-------- Records for this exercise --------

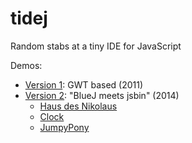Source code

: tidej
=====

Random stabs at a tiny IDE for JavaScript

Demos:

- [Version 1](http://tidejapp.appspot.com/#): GWT based (2011)
- [Version 2](http://tidejnet.appspot.com/v2/): "BlueJ meets jsbin" (2014)
    - [Haus des Nikolaus](http://tidejnet.appspot.com/#id=mdujlmputkx0)
    - [Clock](http://tidejnet.appspot.com/#id=1b2ep3i3uvyse)
    - [JumpyPony](http://tidejnet.appspot.com/#id=c17ss0yumbos)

--------

Set down, word for word and with no other lines, the listing from the line marked by "- [Haus des" through its final line.

- [Solution to this exercise]
    - [Haus des Nikolaus](http://tidejnet.appspot.com/#id=mdujlmputkx0)
    - [Clock](http://tidejnet.appspot.com/#id=1b2ep3i3uvyse)
    - [JumpyPony](http://tidejnet.appspot.com/#id=c17ss0yumbos)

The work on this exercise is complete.